March 18, 2017

Alcala de Henares

Alcala de Henares is a city about 35 kilometers northeast of Madrid. In 1597, a man came to the Jesuit church there. He explained that he was part of a Muslim group that had made raids and stolen sacred belongings from other Catholic churches in the area. He then turned over 24 Hosts that he had in his possession. They were wrapped in a piece of paper.

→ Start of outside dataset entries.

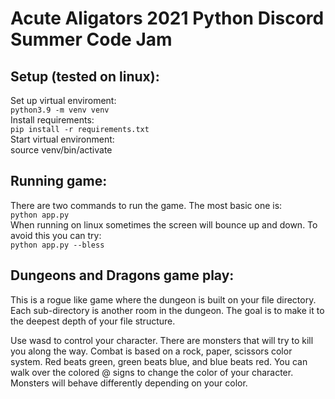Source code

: # Acute Aligators 2021 Python Discord Summer Code Jam

## Setup (tested on linux):
Set up virtual enviroment: <br>
`python3.9 -m venv venv` <br>
Install requirements: <br>
`pip install -r requirements.txt` <br>
Start virtual environment: <br>
source venv/bin/activate

## Running game:
There are two commands to run the game. The most basic one is: <br>
`python app.py` <br>
When running on linux sometimes the screen will bounce up and down. To avoid this you can try: <br>
`python app.py --bless`

## Dungeons and Dragons game play: <br>
This is a rogue like game where the dungeon is built on your file directory. Each sub-directory is another room in the dungeon. The goal is to make it to the deepest depth of your file structure.


Use wasd to control your character. There are monsters that will try to kill you along the way. Combat is based on a rock, paper, scissors color system. Red beats green, green beats blue, and blue beats red. You can walk over the colored @ signs to change the color of your character. Monsters will behave differently depending on your color.

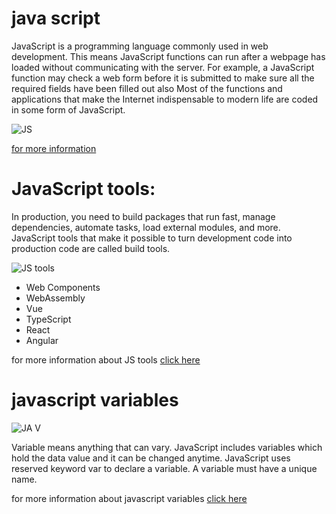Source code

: # java script
JavaScript is a programming language commonly used in web development. This means JavaScript functions can run after a webpage has loaded without communicating with the server. For example, a JavaScript function may check a web form before it is submitted to make sure all the required fields have been filled out also Most of the functions and applications that make the Internet indispensable to modern life are coded in some form of JavaScript.

![JS](https://www.vitoshacademy.com/wp-content/uploads/2015/04/JS.png)

[for more information](https://developer.mozilla.org/en-US/docs/Web/JavaScript/About_JavaScript)


# JavaScript tools:
In production, you need to build packages that run fast, manage dependencies, automate tasks, load external modules, and more. JavaScript tools that make it possible to turn development code into production code are called build tools.

![JS tools](https://i.morioh.com/990d21e6a2.png)
+ Web Components
+ WebAssembly
+ Vue
+ TypeScript
+ React
+ Angular

for more information about JS tools [click here](https://www.creativebloq.com/features/15-essential-javascript-tools-you-should-be-using)


# javascript variables
![JA V](https://simplesnippets.tech/wp-content/uploads/2018/10/variables-and-datatypes-in-JavaScript-featured-image.jpg)

Variable means anything that can vary. JavaScript includes variables which hold the data value and it can be changed anytime. JavaScript uses reserved keyword var to declare a variable. A variable must have a unique name.

for more information about javascript variables [click here](https://www.w3schools.com/js/js_variables.asp)

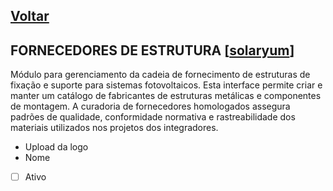 [Voltar](README.md)
---

## FORNECEDORES DE ESTRUTURA [[solaryum](https://sandbox.solaryum.com.br/fotus-yfe/configuracoes/fornecedores-estrutura)]

Módulo para gerenciamento da cadeia de fornecimento de estruturas de fixação e suporte para sistemas fotovoltaicos. Esta
interface permite criar e manter um catálogo de fabricantes de estruturas metálicas e componentes de montagem. A
curadoria de fornecedores homologados assegura padrões de qualidade, conformidade normativa e rastreabilidade dos
materiais utilizados nos projetos dos integradores.

- Upload da logo
- Nome
- [ ] Ativo
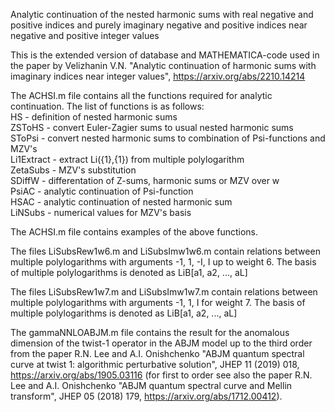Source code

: Analytic continuation of the nested harmonic sums with real negative and positive indices and purely imaginary negative and positive indices near negative and positive integer values

This is the extended version of database and MATHEMATICA-code used in the paper by Velizhanin V.N. "Analytic continuation of harmonic sums with imaginary indices near integer values", https://arxiv.org/abs/2210.14214

The ACHSI.m file contains all the functions required for analytic continuation. The list of functions is as follows:  
    HS - definition of nested harmonic sums  
    ZSToHS - convert Euler-Zagier sums to usual nested harmonic sums  
    SToPsi - convert nested harmonic sums to combination of Psi-functions and MZV's  
    Li1Extract - extract Li({1},{1}) from multiple polylogarithm  
    ZetaSubs - MZV's substitution  
    SDiffW - differentation of Z-sums, harmonic sums or MZV over w  
    PsiAC - analytic continuation of Psi-function  
    HSAC - analytic continuation of nested harmonic sum  
    LiNSubs - numerical values for MZV's basis

The ACHSI.m file contains examples of the above functions.

The files LiSubsRew1w6.m and LiSubsImw1w6.m contain relations between multiple polylogarithms with arguments -1, 1, -I, I up to weight 6. The basis of multiple polylogarithms is denoted as LiB[a1, a2, ..., aL]

The files LiSubsRew1w7.m and LiSubsImw1w7.m contain relations between multiple polylogarithms with arguments -1, 1, I for weight 7. The basis of multiple polylogarithms is denoted as LiB[a1, a2, ..., aL]

The gammaNNLOABJM.m file contains the result for the anomalous dimension of the twist-1 operator in the ABJM model up to the third order from the paper R.N. Lee and A.I. Onishchenko "ABJM quantum spectral curve at twist 1: algorithmic perturbative solution", JHEP 11 (2019) 018, https://arxiv.org/abs/1905.03116 (for first to order see also the paper R.N. Lee and A.I. Onishchenko  "ABJM quantum spectral curve and Mellin transform", JHEP 05 (2018) 179, https://arxiv.org/abs/1712.00412).
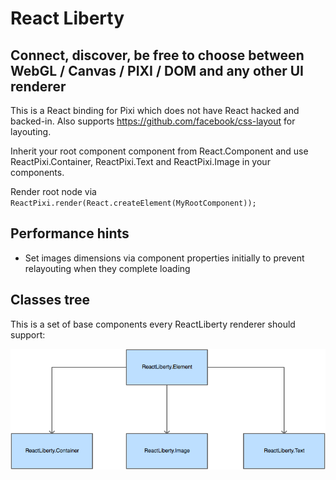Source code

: React Liberty
=============

Connect, discover, be free to choose between WebGL / Canvas / PIXI / DOM and any other UI renderer
---------------------------------------------------------------------------------

This is a React binding for Pixi which does not have React hacked and backed-in. Also supports https://github.com/facebook/css-layout for layouting.

Inherit your root component component from React.Component and use ReactPixi.Container, ReactPixi.Text and ReactPixi.Image in your components.

Render root node via `ReactPixi.render(React.createElement(MyRootComponent));`

Performance hints
-----------------
- Set images dimensions via component properties initially to prevent relayouting when they complete loading

Classes tree
------------

This is a set of base components every ReactLiberty renderer should support:

![ReactLiberty classes tree](https://raw.githubusercontent.com/LibertyGlobal/ReactLiberty/master/figures/inhertitance-scheme.png?token=AAxer4RGVCjtZHBtM6Xl2ni4Rq5jE1sRks5WTzRJwA%3D%3D)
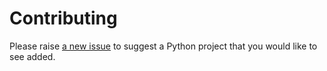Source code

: # Contributing

Please raise <a href="https://github.com/dylanhogg/awesome-python/issues">a new issue</a> to suggest a Python project that you would like to see added.
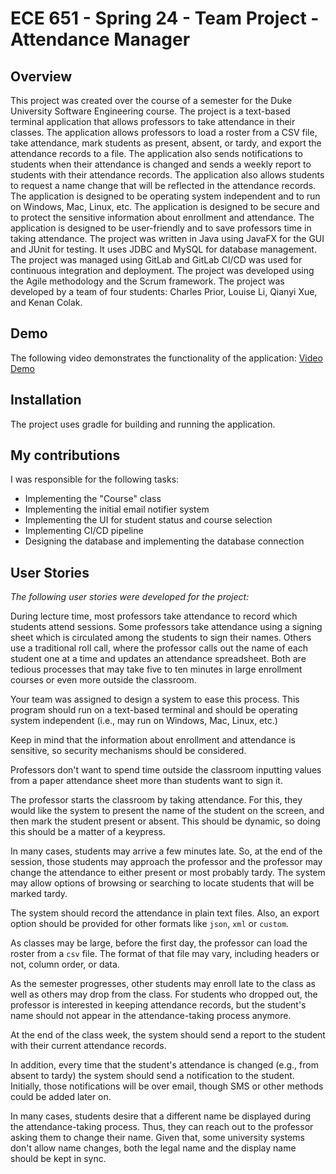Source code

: # ECE 651 - Spring 24 - Team Project - Attendance Manager

## Overview
This project was created over the course of a semester for the Duke University Software Engineering course. The project is a text-based terminal application that allows professors to take attendance in their classes. The application allows professors to load a roster from a CSV file, take attendance, mark students as present, absent, or tardy, and export the attendance records to a file. The application also sends notifications to students when their attendance is changed and sends a weekly report to students with their attendance records. The application also allows students to request a name change that will be reflected in the attendance records. The application is designed to be operating system independent and to run on Windows, Mac, Linux, etc. The application is designed to be secure and to protect the sensitive information about enrollment and attendance. The application is designed to be user-friendly and to save professors time in taking attendance. The project was written in Java using JavaFX for the GUI and JUnit for testing. It uses JDBC and MySQL for database management. The project was managed using GitLab and GitLab CI/CD was used for continuous integration and deployment. The project was developed using the Agile methodology and the Scrum framework. The project was developed by a team of four students: Charles Prior, Louise Li, Qianyi Xue, and Kenan Colak.

## Demo
The following video demonstrates the functionality of the application:
[Video Demo](https://www.dropbox.com/scl/fi/b5c47rlfi0angzrbui8z3/final_project_demo.mov?rlkey=h8zwef1xpexh8r8wwrj65k30o&dl=0)

## Installation
The project uses gradle for building and running the application.

## My contributions
I was responsible for the following tasks:
- Implementing the "Course" class
- Implementing the initial email notifier system
- Implementing the UI for student status and course selection
- Implementing CI/CD pipeline
- Designing the database and implementing the database connection

## User Stories
_The following user stories were developed for the project:_

During lecture time, most professors take attendance to record which students attend sessions.
Some professors take attendance using a signing sheet which is circulated among the students to sign their names.
Others use a traditional roll call, where the professor calls out the name of each student one at a time and updates an
attendance spreadsheet.
Both are tedious processes that may take five to ten minutes in large enrollment courses or even more outside the
classroom.

Your team was assigned to design a system to ease this process.
This program should run on a text-based terminal and should be operating system independent (i.e., may run on Windows,
Mac, Linux, etc.)

Keep in mind that the information about enrollment and attendance is sensitive, so security mechanisms should be
considered.

Professors don't want to spend time outside the classroom inputting values from a paper attendance sheet more than
students want to sign it.

The professor starts the classroom by taking attendance.
For this, they would like the system to present the name of the student on the screen, and then mark the student present
or absent.
This should be dynamic, so doing this should be a matter of a keypress.

In many cases, students may arrive a few minutes late.
So, at the end of the session, those students may approach the professor and the professor may change the attendance to
either present or most probably tardy.
The system may allow options of browsing or searching to locate students that will be marked tardy.

The system should record the attendance in plain text files.
Also, an export option should be provided for other formats like `json`, `xml` or `custom`.

As classes may be large, before the first day, the professor can load the roster from a `csv` file. The format of that
file may vary, including headers or not, column order, or data.

As the semester progresses, other students may enroll late to the class as well as others may drop from the class. For
students who dropped out, the professor is interested in keeping attendance records, but the student's name should not
appear in the attendance-taking process anymore.

At the end of the class week, the system should send a report to the student with their current attendance records.

In addition, every time that the student's attendance is changed (e.g., from absent to tardy) the system should send a
notification to the student. Initially, those notifications will be over email, though SMS or other methods could be
added later on.

In many cases, students desire that a different name be displayed during the attendance-taking process.
Thus, they can reach out to the professor asking them to change their name.
Given that, some university systems don't allow name changes, both the legal name and the display name should be kept in
sync.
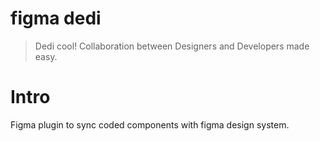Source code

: # figma dedi

> Dedi cool! Collaboration between Designers and Developers made easy.

# Intro

Figma plugin to sync coded components with figma design system.
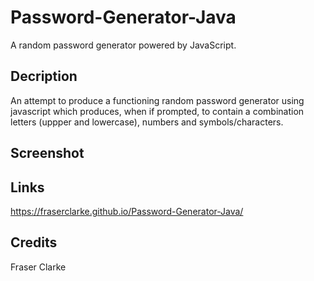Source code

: # Password-Generator-Java
A random password generator powered by JavaScript.

## Decription

An attempt to produce a functioning random password generator using javascript which produces, when if prompted, to contain a combination letters (uppper and lowercase), numbers and symbols/characters.


## Screenshot



## Links


https://fraserclarke.github.io/Password-Generator-Java/


## Credits

Fraser Clarke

The priest who had received the Hosts, Padre Juan Juarez. He took them to Padre Gabriel Vasquez. As priests in the area had recently been poisoned, they did not want to use them in an upcoming Mass. As they did not know whether they had perhaps been consecrated, they did not want to casually dispose of them. They decided to place them in the church’s pantry, with written instructions detailing how they should be handled. The instructions were to wait a sufficient time until the Hosts had become spoiled and then destroy them by fire or water, the prescribed method for the destruction of Hosts which had been consecrated but, for one reason or another, could not be used.

It was eleven years later when the Hosts were looked at again. They had remained intact, even though they should have deteriorated in several months.

In order to remove any doubt and conduct a test of sorts, the Hosts were placed in an underground vault, where the humidity was high. A number of unconsecrated Hosts were placed in the same vault. The two sets were properly labeled and placed next to each other. After several months, the two sets were reexamined. The unconsecrated hosts had spoiled. The other Hosts were still in pristine form.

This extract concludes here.